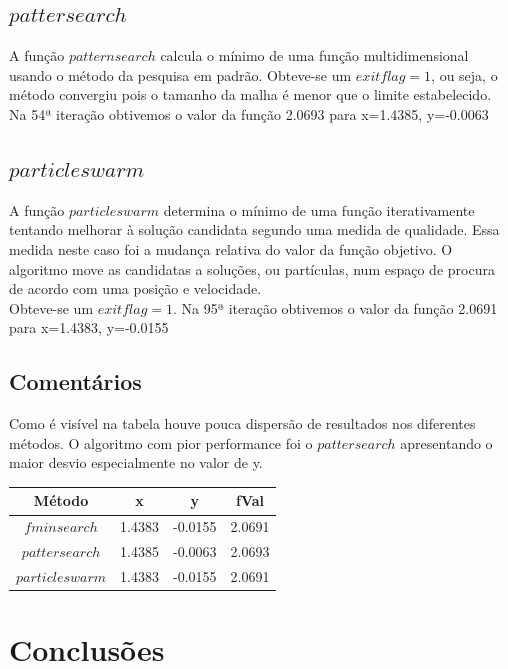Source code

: \documentclass[a4paper,12pt]{article}
\begin{document}
\subsection{$pattersearch$}


A função $patternsearch$ calcula  o  mínimo  de  uma  função  multidimensional usando o método da pesquisa em padrão. Obteve-se um $exitflag=1$, ou seja, o método convergiu pois o tamanho da malha é menor que o limite estabelecido. Na 54ª iteração obtivemos o valor da função 2.0693 para x=1.4385, y=-0.0063

\subsection{$particleswarm$}

A função $particleswarm$ determina o mínimo de uma função iterativamente tentando melhorar à solução candidata segundo uma medida de qualidade. Essa medida neste caso foi a mudança relativa do valor da função objetivo. O algoritmo move as candidatas a soluções, ou partículas, num espaço de procura de acordo com uma posição e velocidade. \\
Obteve-se um $exitflag=1$. Na 95ª iteração obtivemos o valor da função 2.0691 para x=1.4383, y=-0.0155

\subsection{Comentários}

Como é visível na tabela houve pouca dispersão de resultados nos diferentes métodos. O algoritmo com pior performance foi o $pattersearch$ apresentando o maior desvio especialmente no valor de y.

\begin{center}
\begin{tabular}{ c |c |c |c }
 \textbf{Método} & \textbf{x} & \textbf{y} & \textbf{fVal} \\ 
 \hline
 $fminsearch$ & 1.4383 & -0.0155 & 2.0691 \\  
 $pattersearch$ & 1.4385 & -0.0063 & 2.0693 \\
 $particleswarm$ & 1.4383 & -0.0155 & 2.0691 
\end{tabular}
\end{center}

\section{Conclusões}
\end{document}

What you are asked to do: Without including the pictures, return each record above exactly as it stands.

Result of the exercise:
Source code

: \documentclass[a4paper,12pt]{article}
\begin{document}
\subsection{$pattersearch$}


A função $patternsearch$ calcula  o  mínimo  de  uma  função  multidimensional usando o método da pesquisa em padrão. Obteve-se um $exitflag=1$, ou seja, o método convergiu pois o tamanho da malha é menor que o limite estabelecido. Na 54ª iteração obtivemos o valor da função 2.0693 para x=1.4385, y=-0.0063

\subsection{$particleswarm$}

A função $particleswarm$ determina o mínimo de uma função iterativamente tentando melhorar à solução candidata segundo uma medida de qualidade. Essa medida neste caso foi a mudança relativa do valor da função objetivo. O algoritmo move as candidatas a soluções, ou partículas, num espaço de procura de acordo com uma posição e velocidade. \\
Obteve-se um $exitflag=1$. Na 95ª iteração obtivemos o valor da função 2.0691 para x=1.4383, y=-0.0155

\subsection{Comentários}

Como é visível na tabela houve pouca dispersão de resultados nos diferentes métodos. O algoritmo com pior performance foi o $pattersearch$ apresentando o maior desvio especialmente no valor de y.

\begin{center}
\begin{tabular}{ c |c |c |c }
 \textbf{Método} & \textbf{x} & \textbf{y} & \textbf{fVal} \\ 
 \hline
 $fminsearch$ & 1.4383 & -0.0155 & 2.0691 \\  
 $pattersearch$ & 1.4385 & -0.0063 & 2.0693 \\
 $particleswarm$ & 1.4383 & -0.0155 & 2.0691 
\end{tabular}
\end{center}

\section{Conclusões}
\end{document}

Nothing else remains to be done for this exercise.